PublisherHéritiers de Beringos fratres
Publication date
circa 1706[2][3]
Published in English
2012 (as "The Spellbook of Marie Laveau")
Media typePrint (Hardcover)
Preceded byGrand Albert 
Followed byGrand Grimoire (the Red Dragon) 

Petit Albert (English: Lesser Albert) is an 18th-century grimoire of natural and cabalistic magic.[4][5] The Petit Albert is possibly inspired by the writings of Albertus Parvus Lucius (the Lesser Albert).[6][7] Brought down to the smallest hamlets in the saddlebags of peddlers,[3] it represents publishing success, despite its association with "devil worshipers"[8]—or rather because of it. It is associated with a second work, the Grand Albert. It is a composite, heterogeneous work, collecting texts of value written by various authors; most of these authors are anonymous but some are notable such as Cardano and Paracelsus. Due to its historical nature, Albertus Magnus' attribution to the text is considerably uncertain and since the text quotes from many later sources, it is an ethnological document of the first order.
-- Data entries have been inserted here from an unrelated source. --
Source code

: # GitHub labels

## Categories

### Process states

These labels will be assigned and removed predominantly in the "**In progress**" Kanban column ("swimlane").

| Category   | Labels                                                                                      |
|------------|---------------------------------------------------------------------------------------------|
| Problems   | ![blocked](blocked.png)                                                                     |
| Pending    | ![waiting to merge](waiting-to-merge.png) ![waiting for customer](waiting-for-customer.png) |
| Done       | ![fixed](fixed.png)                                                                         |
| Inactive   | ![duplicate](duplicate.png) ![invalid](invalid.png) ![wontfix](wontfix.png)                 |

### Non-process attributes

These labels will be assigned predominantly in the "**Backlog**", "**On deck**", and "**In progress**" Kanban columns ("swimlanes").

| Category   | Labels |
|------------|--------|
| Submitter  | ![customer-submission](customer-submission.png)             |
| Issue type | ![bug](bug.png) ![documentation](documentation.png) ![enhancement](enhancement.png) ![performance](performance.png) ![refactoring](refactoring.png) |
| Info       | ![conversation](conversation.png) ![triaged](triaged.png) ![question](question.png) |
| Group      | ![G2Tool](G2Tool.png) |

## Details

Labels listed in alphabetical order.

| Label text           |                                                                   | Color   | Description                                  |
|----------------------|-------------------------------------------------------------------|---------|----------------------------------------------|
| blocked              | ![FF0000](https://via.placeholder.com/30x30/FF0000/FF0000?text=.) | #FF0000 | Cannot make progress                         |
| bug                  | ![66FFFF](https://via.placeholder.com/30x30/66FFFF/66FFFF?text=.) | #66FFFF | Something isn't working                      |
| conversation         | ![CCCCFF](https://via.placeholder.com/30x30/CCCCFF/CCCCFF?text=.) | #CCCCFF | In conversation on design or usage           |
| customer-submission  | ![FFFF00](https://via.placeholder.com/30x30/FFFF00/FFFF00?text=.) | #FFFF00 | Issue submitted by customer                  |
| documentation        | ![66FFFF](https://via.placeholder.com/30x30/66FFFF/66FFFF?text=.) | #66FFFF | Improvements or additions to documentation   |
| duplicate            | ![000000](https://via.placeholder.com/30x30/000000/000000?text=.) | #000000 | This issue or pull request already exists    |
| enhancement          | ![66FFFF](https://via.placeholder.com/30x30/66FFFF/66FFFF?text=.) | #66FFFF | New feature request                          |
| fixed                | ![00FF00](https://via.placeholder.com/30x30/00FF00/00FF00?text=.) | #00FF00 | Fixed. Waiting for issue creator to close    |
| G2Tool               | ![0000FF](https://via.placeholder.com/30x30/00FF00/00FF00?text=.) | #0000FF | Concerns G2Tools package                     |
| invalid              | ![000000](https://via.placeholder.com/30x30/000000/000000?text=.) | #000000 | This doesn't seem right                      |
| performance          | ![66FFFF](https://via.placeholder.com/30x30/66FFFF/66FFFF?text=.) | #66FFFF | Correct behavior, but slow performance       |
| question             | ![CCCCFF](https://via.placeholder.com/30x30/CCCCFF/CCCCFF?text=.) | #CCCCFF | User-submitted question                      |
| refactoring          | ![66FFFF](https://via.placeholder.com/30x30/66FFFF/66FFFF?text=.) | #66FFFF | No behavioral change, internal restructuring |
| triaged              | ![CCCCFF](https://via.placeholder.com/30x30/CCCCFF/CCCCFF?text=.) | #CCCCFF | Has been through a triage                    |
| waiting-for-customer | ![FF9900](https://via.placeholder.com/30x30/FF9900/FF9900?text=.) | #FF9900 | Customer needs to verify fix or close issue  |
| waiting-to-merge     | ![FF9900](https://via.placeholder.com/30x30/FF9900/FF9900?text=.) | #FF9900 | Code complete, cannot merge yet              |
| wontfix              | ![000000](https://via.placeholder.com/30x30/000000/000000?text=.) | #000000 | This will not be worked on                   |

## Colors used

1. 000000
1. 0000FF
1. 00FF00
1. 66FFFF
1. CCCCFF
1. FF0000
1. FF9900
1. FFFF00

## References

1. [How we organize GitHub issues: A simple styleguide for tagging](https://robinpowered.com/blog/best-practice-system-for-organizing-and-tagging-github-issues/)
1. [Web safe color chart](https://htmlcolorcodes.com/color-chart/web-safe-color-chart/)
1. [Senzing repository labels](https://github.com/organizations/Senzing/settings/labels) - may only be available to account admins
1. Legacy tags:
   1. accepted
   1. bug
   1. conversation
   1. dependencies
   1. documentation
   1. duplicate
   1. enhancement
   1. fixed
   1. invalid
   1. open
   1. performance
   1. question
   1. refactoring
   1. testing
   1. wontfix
Grand Albert and the Petit Albert[edit]

Under the aegis of the Grand Albert[edit]

The Little Albert is generally mentioned at the same time as the Grand Albert, another grimoire. The Little Albert, however, is neither a summary nor an abridged version of the Grand Albert; it is a separate text, as can be seen in a comparison of the two works by Claude Seignolle in a French work titled, Les Évangiles du Diable (in English: The Gospels of the Devil).[9]

The author of these two works is speculated to be Albertus Magnus ("Albert the Great"), born around 1193, a theologian and professor at Sorbonne University. The Place Maubert (etymologically "Master Albert Square") in Paris is named after him. The text of Secrets merveilleux de la magie naturelle et cabalistique du Petit Albert published by Chez les Heritiers Beringos in 1752 specifically credits authorship to Alberti Parvi Lucii.[10] In Tarl Warwick's 2016 English translation, the warning to the reader says: "Here is a new edition of the Wonderful Natural Secrets of the Little Albert, known in Latin by the title 'Libellus Alberti Parvi Lucii of mirabilibus Arcanis naturae'"; the author was among those accused of witchery by the masses.[8]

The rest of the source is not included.